In an email, Republican strategist Mary Matalin largely defended the Romney campaign from the critics.

"...these same pages (to which I am addicted and agree with 99.9%) lambasted Romney for his 59-Point economic plan for its specificity, now they lament his non-specificity," she wrote. "He has given any number of specific speeches and insights to not only his policies, but the philosophy whence they emanate."

"Could the campaign have threaded that needle better (as WSJ details)? Yes," Matalin continued. "Does it matter? Yes...but...not as much to swing voters as what the IMPACT of the tax/penalty/fine/incentive will be on their family budgets and on the national debt, which they are increasingly understanding as impeding growth and job creation."

Matalin argued that the Romney campaign has plenty of time to work out the kinks, writing that Americans "are not glued to political news this scorching July 4 holiday and will start paying attention after the Olympics when they will dip into the conventions, then in earnest after Labor Day."

"No campaign is 100%," she added. Where does she put the Romney campaign?
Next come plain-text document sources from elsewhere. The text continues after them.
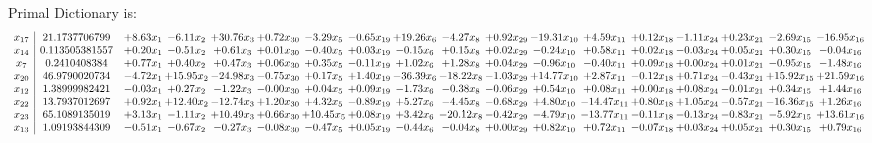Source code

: \documentclass[9pt]{article}
\begin{document}
Primal Dictionary is:
\[\begin{array}{c| c c@{\hskip 2pt} c@{\hskip 2pt} c@{\hskip 2pt} c@{\hskip 2pt} c@{\hskip 2pt} c@{\hskip 2pt} c@{\hskip 2pt} c@{\hskip 2pt} c@{\hskip 2pt} c@{\hskip 2pt} c@{\hskip 2pt} c@{\hskip 2pt} c@{\hskip 2pt} c@{\hskip 2pt} c@{\hskip 2pt} c@{\hskip 2pt} }
 x_{17}   &  21.1737706799 & +  8.63 x_{1} & -6.11 x_{2} & + 30.76 x_{3} & +  0.72 x_{30} & -3.29 x_{5} & -0.65 x_{19} & + 19.26 x_{6} & -4.27 x_{8} & +  0.92 x_{29} & -19.31 x_{10} & +  4.59 x_{11} & +  0.12 x_{18} & -1.11 x_{24} & +  0.23 x_{21} & -2.69 x_{15} & -16.95 x_{16}\\
 x_{14}   &  0.113505381557 & +  0.20 x_{1} & -0.51 x_{2} & +  0.61 x_{3} & +  0.01 x_{30} & -0.40 x_{5} & +  0.03 x_{19} & -0.15 x_{6} & +  0.15 x_{8} & +  0.02 x_{29} & -0.24 x_{10} & +  0.58 x_{11} & +  0.02 x_{18} & -0.03 x_{24} & +  0.05 x_{21} & +  0.30 x_{15} & -0.04 x_{16}\\
 x_{7}   &  0.2410408384 & +  0.77 x_{1} & +  0.40 x_{2} & +  0.47 x_{3} & +  0.06 x_{30} & +  0.35 x_{5} & -0.11 x_{19} & +  1.02 x_{6} & +  1.28 x_{8} & +  0.04 x_{29} & -0.96 x_{10} & -0.40 x_{11} & +  0.09 x_{18} & +  0.00 x_{24} & +  0.01 x_{21} & -0.95 x_{15} & -1.48 x_{16}\\
 x_{20}   &  46.9790020734 & -4.72 x_{1} & + 15.95 x_{2} & -24.98 x_{3} & -0.75 x_{30} & +  0.17 x_{5} & +  1.40 x_{19} & -36.39 x_{6} & -18.22 x_{8} & -1.03 x_{29} & + 14.77 x_{10} & +  2.87 x_{11} & -0.12 x_{18} & +  0.71 x_{24} & -0.43 x_{21} & + 15.92 x_{15} & + 21.59 x_{16}\\
 x_{12}   &  1.38999982421 & -0.03 x_{1} & +  0.27 x_{2} & -1.22 x_{3} & -0.00 x_{30} & +  0.04 x_{5} & +  0.09 x_{19} & -1.73 x_{6} & -0.38 x_{8} & -0.06 x_{29} & +  0.54 x_{10} & +  0.08 x_{11} & +  0.00 x_{18} & +  0.08 x_{24} & -0.01 x_{21} & +  0.34 x_{15} & +  1.44 x_{16}\\
 x_{22}   &  13.7937012697 & +  0.92 x_{1} & + 12.40 x_{2} & -12.74 x_{3} & +  1.20 x_{30} & +  4.32 x_{5} & -0.89 x_{19} & +  5.27 x_{6} & -4.45 x_{8} & -0.68 x_{29} & +  4.80 x_{10} & -14.47 x_{11} & +  0.80 x_{18} & +  1.05 x_{24} & -0.57 x_{21} & -16.36 x_{15} & +  1.26 x_{16}\\
 x_{23}   &  65.1089135019 & +  3.13 x_{1} & -1.11 x_{2} & + 10.49 x_{3} & +  0.66 x_{30} & + 10.45 x_{5} & +  0.08 x_{19} & +  3.42 x_{6} & -20.12 x_{8} & -0.42 x_{29} & -4.79 x_{10} & -13.77 x_{11} & -0.11 x_{18} & -0.13 x_{24} & -0.83 x_{21} & -5.92 x_{15} & + 13.61 x_{16}\\
 x_{13}   &  1.09193844309 & -0.51 x_{1} & -0.67 x_{2} & -0.27 x_{3} & -0.08 x_{30} & -0.47 x_{5} & +  0.05 x_{19} & -0.44 x_{6} & -0.04 x_{8} & +  0.00 x_{29} & +  0.82 x_{10} & +  0.72 x_{11} & -0.07 x_{18} & +  0.03 x_{24} & +  0.05 x_{21} & +  0.30 x_{15} & +  0.79 x_{16}\\

\end{array}\]
\end{document}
A "solid 75%."

Dan Schnur, a former communications director for John McCain and the director of the Jesse M. Unruh Institute of Politics at the University of Southern California, noted that "most of the critics who've been voicing their concerns over the last several days are people who are never particularly big fans of Romney in the past."

"That doesn't mean they're complaints don't have some validity, but they're coming from people who've never been that fond of the way he's approached politics," he said.
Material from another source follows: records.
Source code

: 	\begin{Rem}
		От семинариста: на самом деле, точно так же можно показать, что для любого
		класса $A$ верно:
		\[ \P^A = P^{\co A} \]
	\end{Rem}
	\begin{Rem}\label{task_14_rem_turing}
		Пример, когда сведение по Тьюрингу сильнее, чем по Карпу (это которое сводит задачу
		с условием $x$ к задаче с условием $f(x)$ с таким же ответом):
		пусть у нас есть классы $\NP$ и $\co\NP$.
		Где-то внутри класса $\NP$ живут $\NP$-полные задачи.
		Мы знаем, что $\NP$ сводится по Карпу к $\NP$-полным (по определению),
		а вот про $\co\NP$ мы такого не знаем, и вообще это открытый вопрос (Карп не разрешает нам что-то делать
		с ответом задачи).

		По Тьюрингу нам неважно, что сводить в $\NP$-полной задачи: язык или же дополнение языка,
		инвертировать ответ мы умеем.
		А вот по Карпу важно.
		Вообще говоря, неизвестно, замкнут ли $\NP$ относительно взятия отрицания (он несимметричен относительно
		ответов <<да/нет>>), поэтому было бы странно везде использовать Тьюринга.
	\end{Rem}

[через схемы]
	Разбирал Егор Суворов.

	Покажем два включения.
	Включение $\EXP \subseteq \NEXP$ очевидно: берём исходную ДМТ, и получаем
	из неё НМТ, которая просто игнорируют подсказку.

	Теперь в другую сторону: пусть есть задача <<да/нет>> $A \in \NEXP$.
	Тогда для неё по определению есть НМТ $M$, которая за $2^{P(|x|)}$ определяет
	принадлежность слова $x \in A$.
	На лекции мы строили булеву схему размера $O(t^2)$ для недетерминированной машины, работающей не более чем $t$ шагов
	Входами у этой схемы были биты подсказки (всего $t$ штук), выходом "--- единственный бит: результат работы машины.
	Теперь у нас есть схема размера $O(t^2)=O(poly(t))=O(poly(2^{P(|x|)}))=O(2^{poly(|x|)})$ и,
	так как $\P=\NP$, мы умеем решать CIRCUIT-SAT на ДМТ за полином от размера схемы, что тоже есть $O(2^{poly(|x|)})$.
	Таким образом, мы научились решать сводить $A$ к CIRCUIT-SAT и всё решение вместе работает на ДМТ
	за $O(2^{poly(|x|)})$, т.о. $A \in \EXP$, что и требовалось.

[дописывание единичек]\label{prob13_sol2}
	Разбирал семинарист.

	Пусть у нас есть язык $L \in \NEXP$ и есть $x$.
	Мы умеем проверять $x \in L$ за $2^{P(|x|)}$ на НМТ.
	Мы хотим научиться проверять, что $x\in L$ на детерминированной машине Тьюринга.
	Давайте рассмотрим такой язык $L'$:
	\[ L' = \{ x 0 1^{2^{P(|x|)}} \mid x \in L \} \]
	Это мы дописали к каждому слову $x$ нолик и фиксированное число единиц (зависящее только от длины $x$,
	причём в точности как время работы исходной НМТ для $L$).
Schnur added, however, that the Romney campaign could benefit from bringing outsiders in. The current team - which Ponnuru said seems to be "very much of a closed shop" - is built around a tight-knit team of longtime Romney aides, including senior advisers Eric Fehrnstrom and Beth Myers.

"Every successful presidential campaign in modern history has expanded their team between the primary and the general election," he said. "That's not a criticism of the people who help the candidate achieve the nomination, it's just a recognition that the campaign is moving on to a different type of playing field."

"Romney's got a tremendously talented team of advisers, but like Reagan, Clinton and every other successful campaign in recent memory, they'd probably benefit from some fresh voices as well," he said.

"A successful campaign team is about balance," Schnur continued. "On the one hand, you want people who know the candidate almost as well as he knows himself. You want people who understand him and his motivations. But on the other hand, you also gotta find some people, some additional voices, who have some emotional distance."

He pointed to Mr. Obama to illustrate.

"Obama has very strong loyalists, like David Axelrod and Valerie Jarrett," Schnur said. "He's also brought in people who have different types of perspective, like Rahm Emanuel and Jim Messina. It doesn't devalue the former, it just augments them."

Black, the informal Romney adviser, said the Romney campaign has already evolved.

"They just went from 100 employees to 400 in the last ten months," he said. "...The addition of Ed Gillespie as a senior adviser is a major move. It's a totally different campaign."

CBS News Chief White House Correspondent Norah O'Donnell contributed reporting.